• Problem description:
Scan the data below and give the number of lines that include the word "caption", with no other words.

━━━━━ Entries supplied

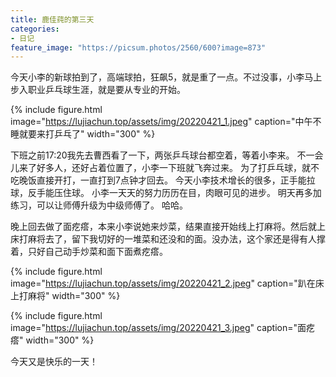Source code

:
 ```yaml
---
title: 鹿佳莼的第三天
categories:
- 日记
feature_image: "https://picsum.photos/2560/600?image=873"
---
```


今天小李的新球拍到了，高端球拍，狂飙5，就是重了一点。不过没事，小李马上步入职业乒乓球生涯，就是要从专业的开始。

{% include figure.html image="https://lujiachun.top/assets/img/20220421_1.jpeg" caption="中午不睡就要来打乒乓了" width="300" %}

下班之前17:20我先去曹西看了一下，两张乒乓球台都空着，等着小李来。
不一会儿来了好多人，还好占着位置了，小李一下班就飞奔过来。
为了打乒乓球，就不吃晚饭直接开打，一直打到7点钟才回去。
今天小李技术增长的很多，正手能拉球，反手能压住球。
小李一天天的努力历历在目，肉眼可见的进步。
明天再多加练习，可以让师傅升级为中级师傅了。
哈哈。

晚上回去做了面疙瘩，本来小李说她来炒菜，结果直接开始线上打麻将。然后就上床打麻将去了，留下我切好的一堆菜和还没和的面。没办法，这个家还是得有人撑着，只好自己动手炒菜和面下面煮疙瘩。

{% include figure.html image="https://lujiachun.top/assets/img/20220421_2.jpeg" caption="趴在床上打麻将" width="300" %}

{% include figure.html image="https://lujiachun.top/assets/img/20220421_3.jpeg" caption="面疙瘩" width="300" %}

今天又是快乐的一天！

━━━━━━━━━━

• Output of the task:
3